Three critical ingredients for successful education reform

Over the past decades, education investments in the developing world have led to jaimeindiaunprecedented enrollment rates. Yet, even with these historic investments, children sit in classrooms every day without learning. More than a schooling crisis, we face a learning crisis. Despite progress in countries as diverse as Vietnam, Colombia and Peru, millions of children leave school without knowing how to read a paragraph or solve a simple two-digit subtraction.

Education systems are extremely complex. They must deliver a quality service, every single day, to millions of children. This is no easy task, especially when aiming to transcend cultural, geographic and socioeconomic differences, and equalize opportunities by offering excellent services to all. But difficult does not mean impossible. In fact, many countries have already achieved it: some OECD members took several decades to improve their school systems, while others, like Korea, did it in less than 20 years. In 1945, Korea was a poor, war-devastated country, where almost 80 percent of the population was illiterate. By the late sixties, it already had a very decent system with illiteracy rates of less than 15 percent. Now, it is exceptional.

Successful education reform requires three critical ingredients:

First, it must have reasonably well-designed policies or programs. I say “reasonably” because a perfectly designed policy does not exist. For instance, a policymaker may use top-notch economic knowledge or international best practices to ideate a new incentive mechanism that improves teacher effectiveness. However, critical adjustments that take on account country-specific institutional and managerial contexts can only be made during implementation.

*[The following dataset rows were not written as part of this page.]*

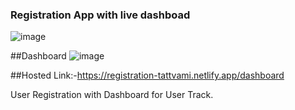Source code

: ### Registration App with live dashboad
![image](https://user-images.githubusercontent.com/83485475/193998077-baaed78b-edb8-42e8-948c-2e3985a856ff.png)

##Dashboard
![image](https://user-images.githubusercontent.com/83485475/193998414-923088a0-b770-4a1f-9fde-3aa8ca3b456d.png)

##Hosted Link:-https://registration-tattvami.netlify.app/dashboard

User Registration with Dashboard for User Track.
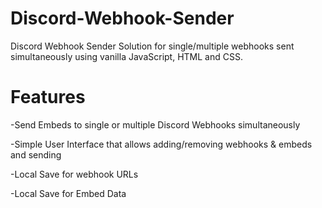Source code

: # Discord-Webhook-Sender
Discord Webhook Sender Solution for single/multiple webhooks sent simultaneously using vanilla JavaScript, HTML and CSS.

# Features
-Send Embeds to single or multiple Discord Webhooks simultaneously


-Simple User Interface that allows adding/removing webhooks & embeds and sending


-Local Save for webhook URLs


-Local Save for Embed Data







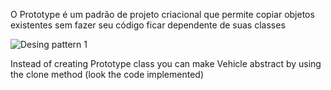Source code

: O Prototype é um padrão de projeto criacional que permite
copiar objetos existentes sem fazer seu código ficar
dependente de suas classes

![Desing pattern 1](./../../../attachments/est3.png "est2")

Instead of creating Prototype class you can
make Vehicle abstract by using the clone method
(look the code implemented)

That is why a good design must be paired with a mechanism to assess if implementation is following the right course, identify and measure impact, and improve the policy over time. That capacity to learn and adapt comes with time, but it is absolutely critical.

Second, institutions—and the people who work in them—need to be trained to effectively implement reform. A country’s ability to execute change depends largely on the quality of its civil service, as well as on the organizational and incentive structures of the ministries. As a result, countries need civil servants who have adequate technical and management know-how, as well as commitment and a clear understanding of the importance of their mandate.

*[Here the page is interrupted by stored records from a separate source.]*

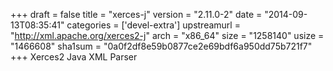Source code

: +++
draft = false
title = "xerces-j"
version = "2.11.0-2"
date = "2014-09-13T08:35:41"
categories = ['devel-extra']
upstreamurl = "http://xml.apache.org/xerces2-j"
arch = "x86_64"
size = "1258140"
usize = "1466608"
sha1sum = "0a0f2df8e59b0877ce2e69bdf6a950dd75b721f7"
+++
Xerces2 Java XML Parser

As Minister of Education in Peru, I met committed and talented civil servants like that every day. I remember a Saturday in March 2016, when an advisor in my office went to the Ministry building at 11 p.m. to pick up materials needed for the beginning of the school year. He called me surprised: there were 20 young people there, working on a weekend at midnight as if it were a typical Monday morning. From my living room, I asked to speak with them, and inquired about the task that they were doing. After a quick debrief, I thanked them for their commitment and dedication to education. One of the young people, Jessica, interrupted me saying: “No, Minister, there’s no need to thank us. We are here changing lives.”  She was right. Those are the bureaucrats that have internalized the importance of their mandate.

Implementation capacity varies among civil services in different countries and contexts. In many cases, it is the main obstacle to the success for policy change. Hence, it is critical to make a concerted and collective effort to shore-up the quality and commitment of education bureaucracies.

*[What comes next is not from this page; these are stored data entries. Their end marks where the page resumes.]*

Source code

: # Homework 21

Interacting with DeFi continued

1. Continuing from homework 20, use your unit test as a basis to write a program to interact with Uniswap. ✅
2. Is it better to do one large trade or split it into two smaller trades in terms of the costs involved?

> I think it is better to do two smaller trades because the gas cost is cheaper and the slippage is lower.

Third, there must be political alignment around education reform so that student learning, is always the sole focus of reform efforts. The executive branch, public opinion, trade unions, media, teachers, business sector, parliaments, local authorities, and parents need to unify around the common goal of education reform. The World Bank’s upcoming World Development Report 2018: Learning to Realize Education’s Promises states that sometimes, interests other than learning influence the behavior of different actors: politicians might focus on providing benefits to special groups. Trade unions might seek political influence. Bureaucrats might try to protect their power base. Teachers might be fixated on job security. Service providers, meanwhile, might be interested in profit, causing them to push for solutions that don’t promote student welfare.

Aligning all these actors sustainably, and having learning and quality education as the single element that drives their efforts, is fundamental to sustain reforms along time. That alignment is complex and sometimes unstable, but it is feasible. The challenge is to make it the rule rather than the exception.

When these three factors come together— reasonable design, implementation capacity, and political alignment—student learning can improve dramatically. That is probably the sole most important determinant of the future of a nation.